**Task instructions:**
Your answer must be an exact copy of the data below, minus any pictures.

**Extracted data:**
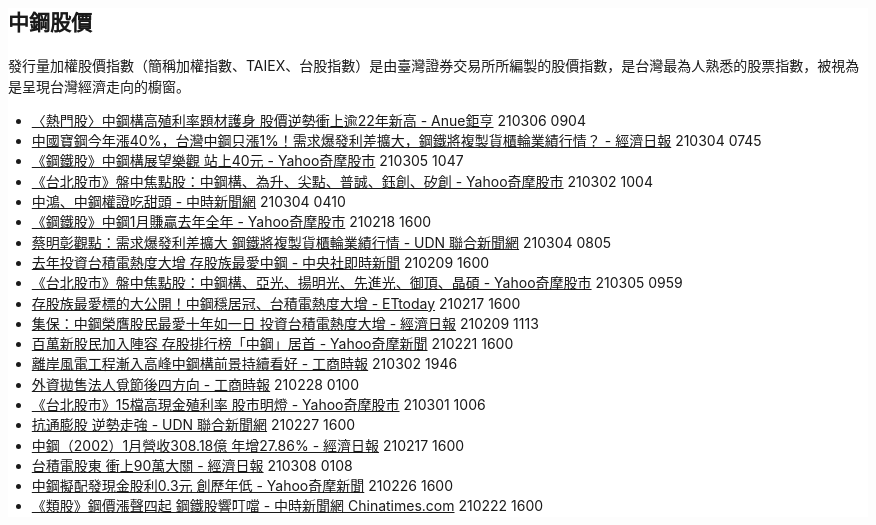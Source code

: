 ## 中鋼股價

發行量加權股價指數（簡稱加權指數、TAIEX、台股指數）是由臺灣證券交易所所編製的股價指數，是台灣最為人熟悉的股票指數，被視為是呈現台灣經濟走向的櫥窗。
- [〈熱門股〉中鋼構高殖利率題材護身 股價逆勢衝上逾22年新高 - Anue鉅亨](https://news.cnyes.com/news/id/4584697 "〈熱門股〉中鋼構高殖利率題材護身 股價逆勢衝上逾22年新高 - Anue鉅亨") 210306 0904
- [中國寶鋼今年漲40%，台灣中鋼只漲1%！需求爆發利差擴大，鋼鐵將複製貨櫃輪業績行情？ - 經濟日報](https://money.udn.com/money/story/5607/5292854 "中國寶鋼今年漲40%，台灣中鋼只漲1%！需求爆發利差擴大，鋼鐵將複製貨櫃輪業績行情？ - 經濟日報") 210304 0745
- [《鋼鐵股》中鋼構展望樂觀 站上40元 - Yahoo奇摩股市](https://tw.stock.yahoo.com/news/%E9%8B%BC%E9%90%B5%E8%82%A1-%E4%B8%AD%E9%8B%BC%E6%A7%8B%E5%B1%95%E6%9C%9B%E6%A8%82%E8%A7%80-%E7%AB%99%E4%B8%8A40%E5%85%83-024725231.html "《鋼鐵股》中鋼構展望樂觀 站上40元 - Yahoo奇摩股市") 210305 1047
- [《台北股市》盤中焦點股：中鋼構、為升、尖點、普誠、鈺創、矽創 - Yahoo奇摩股市](https://tw.stock.yahoo.com/news/%E5%8F%B0%E5%8C%97%E8%82%A1%E5%B8%82-%E7%9B%A4%E4%B8%AD%E7%84%A6%E9%BB%9E%E8%82%A1-%E4%B8%AD%E9%8B%BC%E6%A7%8B-%E7%82%BA%E5%8D%87-%E5%B0%96%E9%BB%9E-020405760.html "《台北股市》盤中焦點股：中鋼構、為升、尖點、普誠、鈺創、矽創 - Yahoo奇摩股市") 210302 1004
- [中鴻、中鋼權證吃甜頭 - 中時新聞網](https://www.chinatimes.com/newspapers/20210304000322-260206 "中鴻、中鋼權證吃甜頭 - 中時新聞網") 210304 0410
- [《鋼鐵股》中鋼1月賺贏去年全年 - Yahoo奇摩股市](https://tw.stock.yahoo.com/news/%E9%8B%BC%E9%90%B5%E8%82%A1-%E4%B8%AD%E9%8B%BC1%E6%9C%88%E8%B3%BA%E8%B4%8F%E5%8E%BB%E5%B9%B4%E5%85%A8%E5%B9%B4-234509426.html "《鋼鐵股》中鋼1月賺贏去年全年 - Yahoo奇摩股市") 210218 1600
- [蔡明彰觀點：需求爆發利差擴大 鋼鐵將複製貨櫃輪業績行情 - UDN 聯合新聞網](https://udn.com/news/story/6850/5291957 "蔡明彰觀點：需求爆發利差擴大 鋼鐵將複製貨櫃輪業績行情 - UDN 聯合新聞網") 210304 0805
- [去年投資台積電熱度大增 存股族最愛中鋼 - 中央社即時新聞](https://www.cna.com.tw/news/firstnews/202102090097.aspx "去年投資台積電熱度大增 存股族最愛中鋼 - 中央社即時新聞") 210209 1600
- [《台北股市》盤中焦點股：中鋼構、亞光、揚明光、先進光、御頂、晶碩 - Yahoo奇摩股市](https://tw.stock.yahoo.com/news/%E5%8F%B0%E5%8C%97%E8%82%A1%E5%B8%82-%E7%9B%A4%E4%B8%AD%E7%84%A6%E9%BB%9E%E8%82%A1-%E4%B8%AD%E9%8B%BC%E6%A7%8B-%E4%BA%9E%E5%85%89-%E6%8F%9A%E6%98%8E%E5%85%89-015959639.html "《台北股市》盤中焦點股：中鋼構、亞光、揚明光、先進光、御頂、晶碩 - Yahoo奇摩股市") 210305 0959
- [存股族最愛標的大公開！中鋼穩居冠、台積電熱度大增 - ETtoday](https://finance.ettoday.net/news/1920564 "存股族最愛標的大公開！中鋼穩居冠、台積電熱度大增 - ETtoday") 210217 1600
- [集保：中鋼榮膺股民最愛十年如一日 投資台積電熱度大增 - 經濟日報](https://money.udn.com/money/story/5607/5243378?from=edn_catehotlist_story "集保：中鋼榮膺股民最愛十年如一日 投資台積電熱度大增 - 經濟日報") 210209 1113
- [百萬新股民加入陣容 存股排行榜「中鋼」居首 - Yahoo奇摩新聞](https://tw.news.yahoo.com/%E7%99%BE%E8%90%AC%E6%96%B0%E8%82%A1%E6%B0%91%E5%8A%A0%E5%85%A5%E9%99%A3%E5%AE%B9-%E5%AD%98%E8%82%A1%E6%8E%92%E8%A1%8C%E6%A6%9C-%E4%B8%AD%E9%8B%BC-%E5%B1%85%E9%A6%96-113002934.html "百萬新股民加入陣容 存股排行榜「中鋼」居首 - Yahoo奇摩新聞") 210221 1600
- [離岸風電工程漸入高峰中鋼構前景持續看好 - 工商時報](https://ctee.com.tw/matchplay/423298.html "離岸風電工程漸入高峰中鋼構前景持續看好 - 工商時報") 210302 1946
- [外資拋售法人覓節後四方向 - 工商時報](https://ctee.com.tw/news/stock/422493.html "外資拋售法人覓節後四方向 - 工商時報") 210228 0100
- [《台北股市》15檔高現金殖利率 股市明燈 - Yahoo奇摩股市](https://tw.stock.yahoo.com/news/%E5%8F%B0%E5%8C%97%E8%82%A1%E5%B8%82-15%E6%AA%94%E9%AB%98%E7%8F%BE%E9%87%91%E6%AE%96%E5%88%A9%E7%8E%87-%E8%82%A1%E5%B8%82%E6%98%8E%E7%87%88-020649410.html "《台北股市》15檔高現金殖利率 股市明燈 - Yahoo奇摩股市") 210301 1006
- [抗通膨股 逆勢走強 - UDN 聯合新聞網](https://udn.com/news/story/7251/5280748 "抗通膨股 逆勢走強 - UDN 聯合新聞網") 210227 1600
- [中鋼（2002）1月營收308.18億 年增27.86% - 經濟日報](https://money.udn.com/money/story/12509/5256029 "中鋼（2002）1月營收308.18億 年增27.86% - 經濟日報") 210217 1600
- [台積電股東 衝上90萬大關 - 經濟日報](https://money.udn.com/money/story/5607/5301536 "台積電股東 衝上90萬大關 - 經濟日報") 210308 0108
- [中鋼擬配發現金股利0.3元 創歷年低 - Yahoo奇摩新聞](https://tw.news.yahoo.com/%E4%B8%AD%E9%8B%BC%E6%93%AC%E9%85%8D%E7%99%BC%E7%8F%BE%E9%87%91%E8%82%A1%E5%88%A90-3%E5%85%83-%E5%89%B5%E6%AD%B7%E5%B9%B4%E4%BD%8E-073346076.html "中鋼擬配發現金股利0.3元 創歷年低 - Yahoo奇摩新聞") 210226 1600
- [《類股》鋼價漲聲四起 鋼鐵股響叮噹 - 中時新聞網 Chinatimes.com](https://www.chinatimes.com/realtimenews/20210222002184-260410 "《類股》鋼價漲聲四起 鋼鐵股響叮噹 - 中時新聞網 Chinatimes.com") 210222 1600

**Solution below:**
Source code

: ## 中鋼股價

發行量加權股價指數（簡稱加權指數、TAIEX、台股指數）是由臺灣證券交易所所編製的股價指數，是台灣最為人熟悉的股票指數，被視為是呈現台灣經濟走向的櫥窗。
- [〈熱門股〉中鋼構高殖利率題材護身 股價逆勢衝上逾22年新高 - Anue鉅亨](https://news.cnyes.com/news/id/4584697 "〈熱門股〉中鋼構高殖利率題材護身 股價逆勢衝上逾22年新高 - Anue鉅亨") 210306 0904
- [中國寶鋼今年漲40%，台灣中鋼只漲1%！需求爆發利差擴大，鋼鐵將複製貨櫃輪業績行情？ - 經濟日報](https://money.udn.com/money/story/5607/5292854 "中國寶鋼今年漲40%，台灣中鋼只漲1%！需求爆發利差擴大，鋼鐵將複製貨櫃輪業績行情？ - 經濟日報") 210304 0745
- [《鋼鐵股》中鋼構展望樂觀 站上40元 - Yahoo奇摩股市](https://tw.stock.yahoo.com/news/%E9%8B%BC%E9%90%B5%E8%82%A1-%E4%B8%AD%E9%8B%BC%E6%A7%8B%E5%B1%95%E6%9C%9B%E6%A8%82%E8%A7%80-%E7%AB%99%E4%B8%8A40%E5%85%83-024725231.html "《鋼鐵股》中鋼構展望樂觀 站上40元 - Yahoo奇摩股市") 210305 1047
- [《台北股市》盤中焦點股：中鋼構、為升、尖點、普誠、鈺創、矽創 - Yahoo奇摩股市](https://tw.stock.yahoo.com/news/%E5%8F%B0%E5%8C%97%E8%82%A1%E5%B8%82-%E7%9B%A4%E4%B8%AD%E7%84%A6%E9%BB%9E%E8%82%A1-%E4%B8%AD%E9%8B%BC%E6%A7%8B-%E7%82%BA%E5%8D%87-%E5%B0%96%E9%BB%9E-020405760.html "《台北股市》盤中焦點股：中鋼構、為升、尖點、普誠、鈺創、矽創 - Yahoo奇摩股市") 210302 1004
- [中鴻、中鋼權證吃甜頭 - 中時新聞網](https://www.chinatimes.com/newspapers/20210304000322-260206 "中鴻、中鋼權證吃甜頭 - 中時新聞網") 210304 0410
- [《鋼鐵股》中鋼1月賺贏去年全年 - Yahoo奇摩股市](https://tw.stock.yahoo.com/news/%E9%8B%BC%E9%90%B5%E8%82%A1-%E4%B8%AD%E9%8B%BC1%E6%9C%88%E8%B3%BA%E8%B4%8F%E5%8E%BB%E5%B9%B4%E5%85%A8%E5%B9%B4-234509426.html "《鋼鐵股》中鋼1月賺贏去年全年 - Yahoo奇摩股市") 210218 1600
- [蔡明彰觀點：需求爆發利差擴大 鋼鐵將複製貨櫃輪業績行情 - UDN 聯合新聞網](https://udn.com/news/story/6850/5291957 "蔡明彰觀點：需求爆發利差擴大 鋼鐵將複製貨櫃輪業績行情 - UDN 聯合新聞網") 210304 0805
- [去年投資台積電熱度大增 存股族最愛中鋼 - 中央社即時新聞](https://www.cna.com.tw/news/firstnews/202102090097.aspx "去年投資台積電熱度大增 存股族最愛中鋼 - 中央社即時新聞") 210209 1600
- [《台北股市》盤中焦點股：中鋼構、亞光、揚明光、先進光、御頂、晶碩 - Yahoo奇摩股市](https://tw.stock.yahoo.com/news/%E5%8F%B0%E5%8C%97%E8%82%A1%E5%B8%82-%E7%9B%A4%E4%B8%AD%E7%84%A6%E9%BB%9E%E8%82%A1-%E4%B8%AD%E9%8B%BC%E6%A7%8B-%E4%BA%9E%E5%85%89-%E6%8F%9A%E6%98%8E%E5%85%89-015959639.html "《台北股市》盤中焦點股：中鋼構、亞光、揚明光、先進光、御頂、晶碩 - Yahoo奇摩股市") 210305 0959
- [存股族最愛標的大公開！中鋼穩居冠、台積電熱度大增 - ETtoday](https://finance.ettoday.net/news/1920564 "存股族最愛標的大公開！中鋼穩居冠、台積電熱度大增 - ETtoday") 210217 1600
- [集保：中鋼榮膺股民最愛十年如一日 投資台積電熱度大增 - 經濟日報](https://money.udn.com/money/story/5607/5243378?from=edn_catehotlist_story "集保：中鋼榮膺股民最愛十年如一日 投資台積電熱度大增 - 經濟日報") 210209 1113
- [百萬新股民加入陣容 存股排行榜「中鋼」居首 - Yahoo奇摩新聞](https://tw.news.yahoo.com/%E7%99%BE%E8%90%AC%E6%96%B0%E8%82%A1%E6%B0%91%E5%8A%A0%E5%85%A5%E9%99%A3%E5%AE%B9-%E5%AD%98%E8%82%A1%E6%8E%92%E8%A1%8C%E6%A6%9C-%E4%B8%AD%E9%8B%BC-%E5%B1%85%E9%A6%96-113002934.html "百萬新股民加入陣容 存股排行榜「中鋼」居首 - Yahoo奇摩新聞") 210221 1600
- [離岸風電工程漸入高峰中鋼構前景持續看好 - 工商時報](https://ctee.com.tw/matchplay/423298.html "離岸風電工程漸入高峰中鋼構前景持續看好 - 工商時報") 210302 1946
- [外資拋售法人覓節後四方向 - 工商時報](https://ctee.com.tw/news/stock/422493.html "外資拋售法人覓節後四方向 - 工商時報") 210228 0100
- [《台北股市》15檔高現金殖利率 股市明燈 - Yahoo奇摩股市](https://tw.stock.yahoo.com/news/%E5%8F%B0%E5%8C%97%E8%82%A1%E5%B8%82-15%E6%AA%94%E9%AB%98%E7%8F%BE%E9%87%91%E6%AE%96%E5%88%A9%E7%8E%87-%E8%82%A1%E5%B8%82%E6%98%8E%E7%87%88-020649410.html "《台北股市》15檔高現金殖利率 股市明燈 - Yahoo奇摩股市") 210301 1006
- [抗通膨股 逆勢走強 - UDN 聯合新聞網](https://udn.com/news/story/7251/5280748 "抗通膨股 逆勢走強 - UDN 聯合新聞網") 210227 1600
- [中鋼（2002）1月營收308.18億 年增27.86% - 經濟日報](https://money.udn.com/money/story/12509/5256029 "中鋼（2002）1月營收308.18億 年增27.86% - 經濟日報") 210217 1600
- [台積電股東 衝上90萬大關 - 經濟日報](https://money.udn.com/money/story/5607/5301536 "台積電股東 衝上90萬大關 - 經濟日報") 210308 0108
- [中鋼擬配發現金股利0.3元 創歷年低 - Yahoo奇摩新聞](https://tw.news.yahoo.com/%E4%B8%AD%E9%8B%BC%E6%93%AC%E9%85%8D%E7%99%BC%E7%8F%BE%E9%87%91%E8%82%A1%E5%88%A90-3%E5%85%83-%E5%89%B5%E6%AD%B7%E5%B9%B4%E4%BD%8E-073346076.html "中鋼擬配發現金股利0.3元 創歷年低 - Yahoo奇摩新聞") 210226 1600
- [《類股》鋼價漲聲四起 鋼鐵股響叮噹 - 中時新聞網 Chinatimes.com](https://www.chinatimes.com/realtimenews/20210222002184-260410 "《類股》鋼價漲聲四起 鋼鐵股響叮噹 - 中時新聞網 Chinatimes.com") 210222 1600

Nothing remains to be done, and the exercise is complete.